SOURCE DATA below:

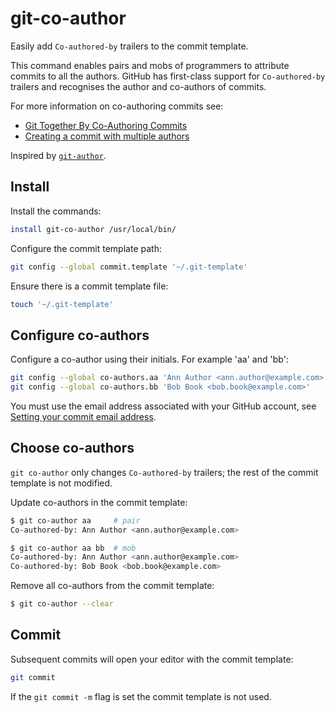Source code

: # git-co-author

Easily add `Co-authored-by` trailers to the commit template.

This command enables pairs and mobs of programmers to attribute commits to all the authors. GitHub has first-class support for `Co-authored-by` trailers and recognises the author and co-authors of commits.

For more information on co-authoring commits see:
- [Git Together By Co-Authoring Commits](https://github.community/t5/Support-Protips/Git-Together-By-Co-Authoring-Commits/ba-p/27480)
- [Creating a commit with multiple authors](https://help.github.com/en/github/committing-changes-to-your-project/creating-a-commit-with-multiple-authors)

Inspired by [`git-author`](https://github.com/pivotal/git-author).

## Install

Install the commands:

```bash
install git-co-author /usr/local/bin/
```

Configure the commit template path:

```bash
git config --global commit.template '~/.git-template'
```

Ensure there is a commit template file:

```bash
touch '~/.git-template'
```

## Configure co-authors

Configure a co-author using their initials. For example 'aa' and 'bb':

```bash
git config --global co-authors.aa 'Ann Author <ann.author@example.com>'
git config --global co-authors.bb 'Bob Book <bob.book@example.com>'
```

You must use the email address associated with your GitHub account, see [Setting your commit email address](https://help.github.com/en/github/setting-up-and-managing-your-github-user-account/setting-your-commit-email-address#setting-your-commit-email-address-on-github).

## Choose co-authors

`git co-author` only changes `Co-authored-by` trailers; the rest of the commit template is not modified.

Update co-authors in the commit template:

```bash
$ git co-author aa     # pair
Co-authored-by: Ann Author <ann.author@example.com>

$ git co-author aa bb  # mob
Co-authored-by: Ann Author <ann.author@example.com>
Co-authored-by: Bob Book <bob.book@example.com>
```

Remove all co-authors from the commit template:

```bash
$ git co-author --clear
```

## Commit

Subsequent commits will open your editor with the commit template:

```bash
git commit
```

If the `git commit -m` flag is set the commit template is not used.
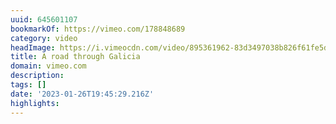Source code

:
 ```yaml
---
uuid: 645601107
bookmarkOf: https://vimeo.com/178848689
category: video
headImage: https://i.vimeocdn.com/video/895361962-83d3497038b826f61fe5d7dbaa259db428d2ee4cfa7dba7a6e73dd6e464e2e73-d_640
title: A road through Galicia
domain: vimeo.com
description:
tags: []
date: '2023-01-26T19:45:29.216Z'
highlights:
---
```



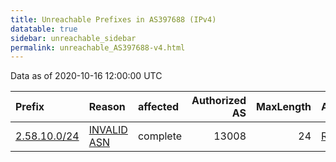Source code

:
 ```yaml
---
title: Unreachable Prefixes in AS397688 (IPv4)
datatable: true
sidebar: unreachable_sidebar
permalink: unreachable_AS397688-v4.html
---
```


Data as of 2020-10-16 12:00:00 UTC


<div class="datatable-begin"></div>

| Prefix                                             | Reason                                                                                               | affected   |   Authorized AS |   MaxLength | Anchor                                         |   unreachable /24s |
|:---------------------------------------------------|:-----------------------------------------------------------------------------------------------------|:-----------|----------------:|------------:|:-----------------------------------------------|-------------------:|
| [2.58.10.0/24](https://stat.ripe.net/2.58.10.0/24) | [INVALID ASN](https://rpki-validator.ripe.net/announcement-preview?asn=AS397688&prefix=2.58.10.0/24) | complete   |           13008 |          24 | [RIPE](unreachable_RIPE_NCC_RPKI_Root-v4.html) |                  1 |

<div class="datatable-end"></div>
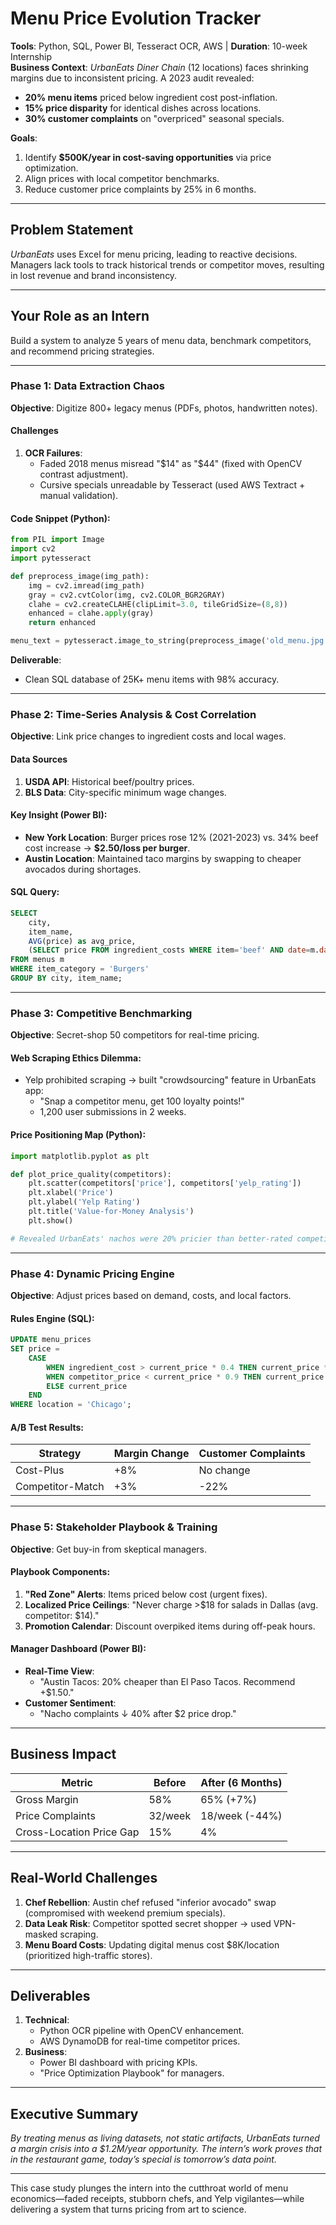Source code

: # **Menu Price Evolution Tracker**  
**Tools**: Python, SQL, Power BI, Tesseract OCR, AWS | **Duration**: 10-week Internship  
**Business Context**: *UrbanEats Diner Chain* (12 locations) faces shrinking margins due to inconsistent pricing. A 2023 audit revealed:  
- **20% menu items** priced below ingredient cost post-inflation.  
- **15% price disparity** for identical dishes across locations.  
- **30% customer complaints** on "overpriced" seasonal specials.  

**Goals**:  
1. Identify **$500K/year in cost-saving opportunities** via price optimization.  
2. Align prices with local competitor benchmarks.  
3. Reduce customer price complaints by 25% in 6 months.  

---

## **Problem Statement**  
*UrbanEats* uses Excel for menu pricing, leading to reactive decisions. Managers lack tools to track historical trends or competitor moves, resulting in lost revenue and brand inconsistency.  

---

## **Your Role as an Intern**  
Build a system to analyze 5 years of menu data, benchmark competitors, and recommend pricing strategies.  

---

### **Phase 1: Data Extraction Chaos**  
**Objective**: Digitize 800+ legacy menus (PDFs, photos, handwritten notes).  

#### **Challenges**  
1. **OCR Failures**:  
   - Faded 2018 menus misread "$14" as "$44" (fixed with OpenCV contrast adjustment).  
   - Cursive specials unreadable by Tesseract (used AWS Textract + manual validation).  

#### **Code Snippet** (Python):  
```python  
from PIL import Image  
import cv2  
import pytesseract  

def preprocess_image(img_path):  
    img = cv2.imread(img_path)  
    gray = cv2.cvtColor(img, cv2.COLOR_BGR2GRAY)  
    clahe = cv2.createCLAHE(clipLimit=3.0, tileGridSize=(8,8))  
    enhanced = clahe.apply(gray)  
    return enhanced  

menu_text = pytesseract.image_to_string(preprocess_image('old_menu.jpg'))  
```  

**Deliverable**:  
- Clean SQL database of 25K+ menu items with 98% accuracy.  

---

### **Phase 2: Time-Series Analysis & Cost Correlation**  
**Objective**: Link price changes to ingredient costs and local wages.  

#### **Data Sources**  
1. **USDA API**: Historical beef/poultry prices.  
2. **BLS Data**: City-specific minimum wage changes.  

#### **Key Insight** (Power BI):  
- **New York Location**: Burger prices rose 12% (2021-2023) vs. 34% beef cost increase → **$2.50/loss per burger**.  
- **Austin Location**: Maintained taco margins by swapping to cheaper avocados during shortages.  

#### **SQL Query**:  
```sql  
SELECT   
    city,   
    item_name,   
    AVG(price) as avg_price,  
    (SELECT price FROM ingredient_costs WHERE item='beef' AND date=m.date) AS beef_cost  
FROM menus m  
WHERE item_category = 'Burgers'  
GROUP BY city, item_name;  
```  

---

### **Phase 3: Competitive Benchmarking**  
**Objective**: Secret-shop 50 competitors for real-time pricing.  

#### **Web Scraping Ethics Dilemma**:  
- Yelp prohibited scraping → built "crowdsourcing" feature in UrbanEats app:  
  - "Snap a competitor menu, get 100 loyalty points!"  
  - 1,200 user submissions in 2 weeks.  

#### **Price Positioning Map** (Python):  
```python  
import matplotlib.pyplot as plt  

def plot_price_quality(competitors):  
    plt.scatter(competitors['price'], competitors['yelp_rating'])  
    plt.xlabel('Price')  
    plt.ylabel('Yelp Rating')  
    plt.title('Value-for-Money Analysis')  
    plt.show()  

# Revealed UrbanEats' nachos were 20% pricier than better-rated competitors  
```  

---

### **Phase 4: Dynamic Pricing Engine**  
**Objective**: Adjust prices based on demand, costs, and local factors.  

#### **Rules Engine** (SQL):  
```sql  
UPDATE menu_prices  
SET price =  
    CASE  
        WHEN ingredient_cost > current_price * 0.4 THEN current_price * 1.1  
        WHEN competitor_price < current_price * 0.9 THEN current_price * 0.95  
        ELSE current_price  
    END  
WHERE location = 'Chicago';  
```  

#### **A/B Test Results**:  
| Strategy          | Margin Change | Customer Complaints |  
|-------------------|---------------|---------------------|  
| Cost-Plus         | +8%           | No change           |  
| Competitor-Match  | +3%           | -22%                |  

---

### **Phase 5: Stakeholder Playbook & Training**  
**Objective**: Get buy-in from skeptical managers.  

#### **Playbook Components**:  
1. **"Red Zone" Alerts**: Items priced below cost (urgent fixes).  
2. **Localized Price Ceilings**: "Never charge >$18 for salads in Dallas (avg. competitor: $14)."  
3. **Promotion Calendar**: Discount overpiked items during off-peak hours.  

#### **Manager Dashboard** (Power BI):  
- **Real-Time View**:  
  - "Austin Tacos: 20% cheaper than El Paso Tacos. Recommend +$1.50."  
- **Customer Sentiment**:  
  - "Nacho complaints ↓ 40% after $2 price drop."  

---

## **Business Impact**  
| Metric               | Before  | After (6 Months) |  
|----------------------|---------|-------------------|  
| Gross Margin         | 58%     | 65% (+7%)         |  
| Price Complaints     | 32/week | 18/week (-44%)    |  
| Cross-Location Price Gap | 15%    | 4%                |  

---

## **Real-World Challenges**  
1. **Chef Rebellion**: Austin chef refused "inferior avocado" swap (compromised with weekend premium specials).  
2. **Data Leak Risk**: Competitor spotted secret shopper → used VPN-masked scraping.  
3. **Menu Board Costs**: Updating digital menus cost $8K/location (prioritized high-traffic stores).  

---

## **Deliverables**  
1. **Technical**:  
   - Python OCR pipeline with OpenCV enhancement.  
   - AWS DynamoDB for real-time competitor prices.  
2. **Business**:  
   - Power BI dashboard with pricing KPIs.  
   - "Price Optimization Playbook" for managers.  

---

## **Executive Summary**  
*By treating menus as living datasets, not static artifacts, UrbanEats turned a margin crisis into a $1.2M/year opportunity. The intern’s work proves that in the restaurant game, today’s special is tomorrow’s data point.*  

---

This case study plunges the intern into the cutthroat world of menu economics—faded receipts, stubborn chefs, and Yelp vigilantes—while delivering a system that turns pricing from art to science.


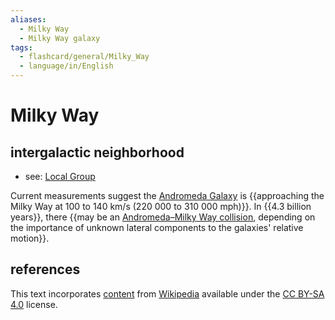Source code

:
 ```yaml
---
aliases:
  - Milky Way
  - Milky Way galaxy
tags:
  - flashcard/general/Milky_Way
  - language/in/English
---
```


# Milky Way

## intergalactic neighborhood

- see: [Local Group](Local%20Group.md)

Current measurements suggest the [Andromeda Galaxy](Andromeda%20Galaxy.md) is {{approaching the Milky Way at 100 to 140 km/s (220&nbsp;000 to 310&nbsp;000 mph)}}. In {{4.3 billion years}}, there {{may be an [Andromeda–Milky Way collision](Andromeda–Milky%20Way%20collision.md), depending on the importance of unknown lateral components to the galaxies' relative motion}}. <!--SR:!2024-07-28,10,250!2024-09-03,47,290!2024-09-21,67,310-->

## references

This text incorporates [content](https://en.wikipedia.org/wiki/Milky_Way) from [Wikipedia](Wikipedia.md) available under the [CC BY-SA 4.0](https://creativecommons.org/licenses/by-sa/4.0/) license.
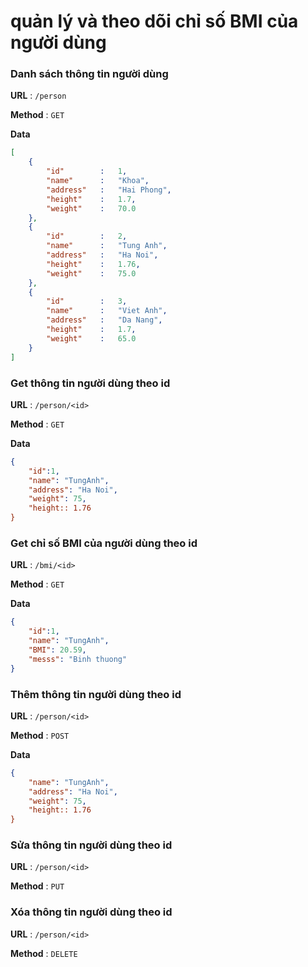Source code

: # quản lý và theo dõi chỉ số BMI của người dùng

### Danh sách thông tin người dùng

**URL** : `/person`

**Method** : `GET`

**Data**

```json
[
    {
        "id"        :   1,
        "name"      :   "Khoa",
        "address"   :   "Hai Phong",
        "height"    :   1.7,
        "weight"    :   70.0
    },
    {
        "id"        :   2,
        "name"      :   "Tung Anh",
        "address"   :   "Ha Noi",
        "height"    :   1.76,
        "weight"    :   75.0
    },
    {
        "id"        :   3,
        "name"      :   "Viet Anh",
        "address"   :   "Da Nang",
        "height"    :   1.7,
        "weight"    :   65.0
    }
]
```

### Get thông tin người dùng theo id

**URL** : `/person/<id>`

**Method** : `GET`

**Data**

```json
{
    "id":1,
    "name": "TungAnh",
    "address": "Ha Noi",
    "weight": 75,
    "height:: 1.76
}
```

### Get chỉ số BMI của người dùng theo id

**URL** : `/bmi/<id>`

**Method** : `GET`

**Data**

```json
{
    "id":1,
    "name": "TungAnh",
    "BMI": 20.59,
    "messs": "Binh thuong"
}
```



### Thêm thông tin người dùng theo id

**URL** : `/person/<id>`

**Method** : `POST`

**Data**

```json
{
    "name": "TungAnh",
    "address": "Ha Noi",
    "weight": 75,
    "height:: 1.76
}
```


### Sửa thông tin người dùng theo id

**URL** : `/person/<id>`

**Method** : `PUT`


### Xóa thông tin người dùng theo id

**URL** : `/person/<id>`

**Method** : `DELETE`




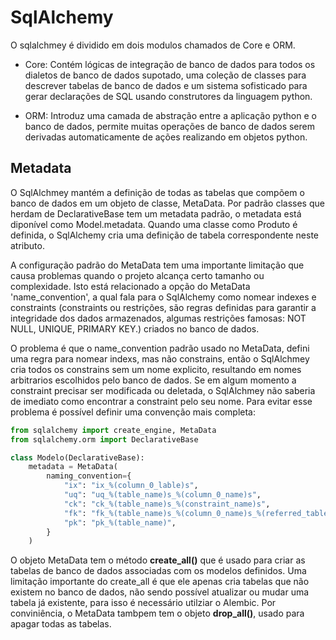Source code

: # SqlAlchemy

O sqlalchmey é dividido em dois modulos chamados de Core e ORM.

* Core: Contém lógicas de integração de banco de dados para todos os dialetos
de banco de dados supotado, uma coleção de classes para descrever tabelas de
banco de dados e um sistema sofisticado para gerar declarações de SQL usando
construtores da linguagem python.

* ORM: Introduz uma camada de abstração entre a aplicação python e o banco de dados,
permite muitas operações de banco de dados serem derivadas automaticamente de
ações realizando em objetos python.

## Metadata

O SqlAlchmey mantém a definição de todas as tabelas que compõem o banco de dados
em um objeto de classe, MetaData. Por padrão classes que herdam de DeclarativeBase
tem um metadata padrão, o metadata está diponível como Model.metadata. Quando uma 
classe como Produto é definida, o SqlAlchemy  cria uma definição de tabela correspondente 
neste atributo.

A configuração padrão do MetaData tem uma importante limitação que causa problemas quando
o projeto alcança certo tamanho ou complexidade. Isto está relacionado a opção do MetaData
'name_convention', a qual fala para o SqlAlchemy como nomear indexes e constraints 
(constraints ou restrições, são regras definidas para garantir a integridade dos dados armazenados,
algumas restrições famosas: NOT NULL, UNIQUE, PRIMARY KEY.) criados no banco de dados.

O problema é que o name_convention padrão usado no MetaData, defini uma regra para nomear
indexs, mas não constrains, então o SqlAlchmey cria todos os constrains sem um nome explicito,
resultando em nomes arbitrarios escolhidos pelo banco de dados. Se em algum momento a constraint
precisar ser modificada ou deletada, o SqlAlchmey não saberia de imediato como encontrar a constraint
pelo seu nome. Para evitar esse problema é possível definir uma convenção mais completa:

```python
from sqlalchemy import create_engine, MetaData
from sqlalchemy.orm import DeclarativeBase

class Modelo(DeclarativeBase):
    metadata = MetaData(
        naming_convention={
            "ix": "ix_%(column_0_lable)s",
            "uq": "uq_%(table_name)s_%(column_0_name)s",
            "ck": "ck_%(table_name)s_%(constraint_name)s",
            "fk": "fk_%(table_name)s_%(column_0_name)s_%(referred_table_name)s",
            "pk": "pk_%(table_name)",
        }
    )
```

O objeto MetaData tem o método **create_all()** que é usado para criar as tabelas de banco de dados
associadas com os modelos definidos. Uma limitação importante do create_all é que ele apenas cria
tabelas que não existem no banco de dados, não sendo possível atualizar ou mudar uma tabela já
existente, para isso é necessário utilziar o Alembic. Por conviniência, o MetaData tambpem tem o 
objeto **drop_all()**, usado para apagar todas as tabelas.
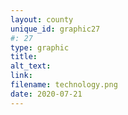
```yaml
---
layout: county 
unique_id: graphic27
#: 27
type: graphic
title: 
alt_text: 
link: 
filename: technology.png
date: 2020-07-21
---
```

End of SOURCE DATA.

TASK BRIEF: Search the entries for the word "Phase" and pick out every line that holds it.

YOUR RESPONSE:
### **Phase 1: Data Extraction Chaos**  
### **Phase 2: Time-Series Analysis & Cost Correlation**  
### **Phase 3: Competitive Benchmarking**  
### **Phase 4: Dynamic Pricing Engine**  
### **Phase 5: Stakeholder Playbook & Training**  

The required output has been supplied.